There are many documented cases of behavior deviating from the normative "rational" prescription of decision sciences and economics. For example, in the book Predictably Irrational, Dan Ariely tells us how he got a large number of Sloan School MBA students to change their choices using an irrelevant alternative.

The Ariely example has two groups of students choose a subscription type for The Economist. The first group was given three options to choose from: (online only, $\$60$); (paper only, $\$120$); or (paper+online, $\$120$). Overwhelmingly they chose the last option. The second group was given two options : (online only, $\$60$) or (paper+online $\$120$). Overwhelmingly they chose the first option.

Since no one chooses the (paper only, $\$120$) option, it should be irrelevant to the choices. However, removing it makes a large number of respondents change their minds. This is what is called a behavioral bias: an actual behavior that deviates from "rational" choice. (Technically these choices violate the Strong Axiom of Revealed Preference.)
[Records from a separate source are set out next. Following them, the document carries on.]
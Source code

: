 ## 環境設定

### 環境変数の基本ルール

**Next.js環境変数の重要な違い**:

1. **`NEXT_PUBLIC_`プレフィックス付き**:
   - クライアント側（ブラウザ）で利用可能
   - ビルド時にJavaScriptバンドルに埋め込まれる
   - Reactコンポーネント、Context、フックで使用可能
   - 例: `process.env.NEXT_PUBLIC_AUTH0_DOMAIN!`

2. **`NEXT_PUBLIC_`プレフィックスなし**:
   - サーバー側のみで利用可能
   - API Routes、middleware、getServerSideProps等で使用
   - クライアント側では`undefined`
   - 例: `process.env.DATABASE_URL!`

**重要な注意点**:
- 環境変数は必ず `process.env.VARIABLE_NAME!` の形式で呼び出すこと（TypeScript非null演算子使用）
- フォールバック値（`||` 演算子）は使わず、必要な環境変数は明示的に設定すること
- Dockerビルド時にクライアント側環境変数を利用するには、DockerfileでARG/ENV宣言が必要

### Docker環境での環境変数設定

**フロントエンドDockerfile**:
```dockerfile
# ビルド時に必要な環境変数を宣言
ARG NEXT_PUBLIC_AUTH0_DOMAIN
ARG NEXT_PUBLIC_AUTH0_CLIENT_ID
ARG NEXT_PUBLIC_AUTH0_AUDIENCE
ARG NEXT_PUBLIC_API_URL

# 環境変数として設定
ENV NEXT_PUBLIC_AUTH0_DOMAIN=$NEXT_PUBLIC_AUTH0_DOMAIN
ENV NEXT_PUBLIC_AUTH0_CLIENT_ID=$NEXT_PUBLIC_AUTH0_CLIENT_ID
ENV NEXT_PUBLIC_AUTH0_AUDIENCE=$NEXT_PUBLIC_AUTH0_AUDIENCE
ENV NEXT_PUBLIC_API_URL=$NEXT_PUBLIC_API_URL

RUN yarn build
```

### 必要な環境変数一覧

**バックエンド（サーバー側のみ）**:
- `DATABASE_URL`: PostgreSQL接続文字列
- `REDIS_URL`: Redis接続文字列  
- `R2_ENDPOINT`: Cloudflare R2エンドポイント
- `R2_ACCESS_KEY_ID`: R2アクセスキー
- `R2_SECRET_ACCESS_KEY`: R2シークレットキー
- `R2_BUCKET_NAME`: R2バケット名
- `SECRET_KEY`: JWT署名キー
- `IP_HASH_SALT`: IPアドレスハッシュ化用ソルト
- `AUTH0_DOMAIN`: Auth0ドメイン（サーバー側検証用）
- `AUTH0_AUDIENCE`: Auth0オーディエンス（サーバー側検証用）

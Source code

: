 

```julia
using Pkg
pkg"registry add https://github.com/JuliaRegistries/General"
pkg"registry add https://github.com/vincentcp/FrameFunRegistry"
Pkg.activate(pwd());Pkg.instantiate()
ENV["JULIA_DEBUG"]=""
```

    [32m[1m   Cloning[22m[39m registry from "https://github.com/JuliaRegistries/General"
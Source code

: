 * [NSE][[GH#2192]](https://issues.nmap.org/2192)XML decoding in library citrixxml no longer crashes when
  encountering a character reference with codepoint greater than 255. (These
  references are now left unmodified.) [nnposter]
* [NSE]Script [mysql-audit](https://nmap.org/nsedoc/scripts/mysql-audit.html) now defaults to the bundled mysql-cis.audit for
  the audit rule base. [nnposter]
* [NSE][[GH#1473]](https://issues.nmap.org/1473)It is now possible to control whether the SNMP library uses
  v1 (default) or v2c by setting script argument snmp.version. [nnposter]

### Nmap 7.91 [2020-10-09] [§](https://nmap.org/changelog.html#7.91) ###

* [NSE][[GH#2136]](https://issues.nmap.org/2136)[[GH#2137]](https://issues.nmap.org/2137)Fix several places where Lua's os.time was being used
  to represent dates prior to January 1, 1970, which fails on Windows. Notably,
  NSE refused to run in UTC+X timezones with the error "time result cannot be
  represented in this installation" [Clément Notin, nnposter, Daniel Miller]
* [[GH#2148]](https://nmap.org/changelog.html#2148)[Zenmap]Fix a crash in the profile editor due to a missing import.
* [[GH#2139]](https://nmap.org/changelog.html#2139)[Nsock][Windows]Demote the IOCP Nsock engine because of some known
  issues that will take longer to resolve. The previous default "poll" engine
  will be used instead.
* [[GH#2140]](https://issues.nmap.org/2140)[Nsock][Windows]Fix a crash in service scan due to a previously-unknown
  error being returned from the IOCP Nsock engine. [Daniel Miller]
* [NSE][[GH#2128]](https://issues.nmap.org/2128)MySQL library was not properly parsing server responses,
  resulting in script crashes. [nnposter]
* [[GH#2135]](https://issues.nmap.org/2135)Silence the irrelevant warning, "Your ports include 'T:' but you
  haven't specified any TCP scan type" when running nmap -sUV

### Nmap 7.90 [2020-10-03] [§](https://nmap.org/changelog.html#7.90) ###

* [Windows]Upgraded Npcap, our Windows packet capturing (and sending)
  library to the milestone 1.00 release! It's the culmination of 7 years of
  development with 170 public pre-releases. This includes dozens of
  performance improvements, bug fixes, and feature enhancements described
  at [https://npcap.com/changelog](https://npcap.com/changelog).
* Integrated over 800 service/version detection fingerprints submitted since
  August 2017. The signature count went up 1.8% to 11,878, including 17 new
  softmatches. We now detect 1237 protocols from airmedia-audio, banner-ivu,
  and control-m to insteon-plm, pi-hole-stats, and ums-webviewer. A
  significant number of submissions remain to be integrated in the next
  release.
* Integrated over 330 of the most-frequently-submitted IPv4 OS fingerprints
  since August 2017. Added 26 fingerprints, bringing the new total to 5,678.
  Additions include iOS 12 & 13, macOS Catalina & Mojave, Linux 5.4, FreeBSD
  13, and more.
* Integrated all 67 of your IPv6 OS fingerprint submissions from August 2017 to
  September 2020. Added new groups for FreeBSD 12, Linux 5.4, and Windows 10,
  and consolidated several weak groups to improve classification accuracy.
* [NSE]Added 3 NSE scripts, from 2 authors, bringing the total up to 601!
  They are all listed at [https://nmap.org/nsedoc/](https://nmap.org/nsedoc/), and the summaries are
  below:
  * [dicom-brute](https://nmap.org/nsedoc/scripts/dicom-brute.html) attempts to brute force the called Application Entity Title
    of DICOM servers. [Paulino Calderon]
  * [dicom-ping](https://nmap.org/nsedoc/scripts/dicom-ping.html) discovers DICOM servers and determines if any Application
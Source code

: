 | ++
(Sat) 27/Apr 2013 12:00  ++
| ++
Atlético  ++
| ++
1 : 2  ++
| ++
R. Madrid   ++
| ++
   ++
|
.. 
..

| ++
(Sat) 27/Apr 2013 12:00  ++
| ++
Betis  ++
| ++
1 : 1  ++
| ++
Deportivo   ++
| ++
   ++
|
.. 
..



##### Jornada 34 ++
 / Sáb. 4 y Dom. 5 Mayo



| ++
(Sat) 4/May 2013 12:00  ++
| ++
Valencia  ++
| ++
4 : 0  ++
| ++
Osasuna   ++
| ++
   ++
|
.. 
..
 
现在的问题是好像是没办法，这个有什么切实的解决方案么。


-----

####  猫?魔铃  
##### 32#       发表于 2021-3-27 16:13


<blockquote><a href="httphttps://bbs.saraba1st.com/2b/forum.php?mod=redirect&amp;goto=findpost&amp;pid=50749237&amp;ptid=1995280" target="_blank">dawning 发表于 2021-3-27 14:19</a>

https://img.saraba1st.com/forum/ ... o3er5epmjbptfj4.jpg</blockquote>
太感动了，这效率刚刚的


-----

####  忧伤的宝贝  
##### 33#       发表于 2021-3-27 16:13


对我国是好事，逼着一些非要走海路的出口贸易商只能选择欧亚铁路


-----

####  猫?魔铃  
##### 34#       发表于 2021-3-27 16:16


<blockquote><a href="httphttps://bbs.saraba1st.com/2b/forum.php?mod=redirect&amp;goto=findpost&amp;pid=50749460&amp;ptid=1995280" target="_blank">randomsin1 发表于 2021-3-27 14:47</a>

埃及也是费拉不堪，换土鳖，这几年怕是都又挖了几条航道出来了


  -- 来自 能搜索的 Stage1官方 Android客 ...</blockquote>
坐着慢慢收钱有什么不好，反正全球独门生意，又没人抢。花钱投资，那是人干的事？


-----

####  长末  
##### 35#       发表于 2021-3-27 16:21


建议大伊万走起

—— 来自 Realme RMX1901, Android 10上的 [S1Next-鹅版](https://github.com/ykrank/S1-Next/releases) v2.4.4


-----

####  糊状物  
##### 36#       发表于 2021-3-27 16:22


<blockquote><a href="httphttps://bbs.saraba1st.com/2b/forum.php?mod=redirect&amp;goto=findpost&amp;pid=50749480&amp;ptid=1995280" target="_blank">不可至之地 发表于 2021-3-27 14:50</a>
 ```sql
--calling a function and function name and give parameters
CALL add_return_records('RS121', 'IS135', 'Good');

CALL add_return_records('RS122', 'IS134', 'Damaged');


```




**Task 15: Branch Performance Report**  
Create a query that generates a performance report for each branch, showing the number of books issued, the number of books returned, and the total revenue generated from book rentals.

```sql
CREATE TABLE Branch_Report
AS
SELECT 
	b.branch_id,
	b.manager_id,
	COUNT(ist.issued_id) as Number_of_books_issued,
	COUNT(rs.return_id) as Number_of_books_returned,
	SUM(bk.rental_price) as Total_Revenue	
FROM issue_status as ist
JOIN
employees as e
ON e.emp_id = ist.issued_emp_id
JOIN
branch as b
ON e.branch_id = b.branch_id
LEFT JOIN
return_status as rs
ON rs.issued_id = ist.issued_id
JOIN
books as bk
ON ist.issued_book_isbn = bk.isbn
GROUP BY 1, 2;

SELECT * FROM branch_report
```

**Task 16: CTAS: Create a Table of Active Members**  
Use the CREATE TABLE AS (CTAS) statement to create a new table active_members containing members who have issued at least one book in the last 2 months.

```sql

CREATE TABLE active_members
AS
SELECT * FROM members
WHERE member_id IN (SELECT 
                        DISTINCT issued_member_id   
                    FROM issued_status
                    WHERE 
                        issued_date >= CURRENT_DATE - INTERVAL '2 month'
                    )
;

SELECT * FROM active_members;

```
(If you're not convinced that the behavior described is irrational, consider the following isomorphic problem: a waiter offers a group of people three desserts: ice cream, chocolate mousse, and fruit salad; most people choose the fruit salad, no one chooses the mousse. Then the waiter apologizes: it turns out there's no mousse. At that point most of the people who had ordered fruit salad switch to ice cream. This behavior is the same -- use some letters to represent options to remove any doubt -- as the one in Ariely's example. And few people would consider the fruit salad to ice-cream switchers rational.)

Ok, so people do, in some cases (perhaps in a majority of cases) behave in "irrational" ways, as described by the decision science and economics models. This is not entirely surprising, as those models are abstractions of idealized behavior and people are concrete physical entities with limitations and -- some argue -- faulty software.

What is really enlightening is how people who know about this feel about the biases.

IGNORE. Many academic economists and others who use economics models try to ignore these biases. Inasmuch as these biases can be more or less important depending on the decision, the persons involved, and the context, this ignorance might work for the economists, for a while. However, pretending that reality is not real is not a good foundation for Science, or even life.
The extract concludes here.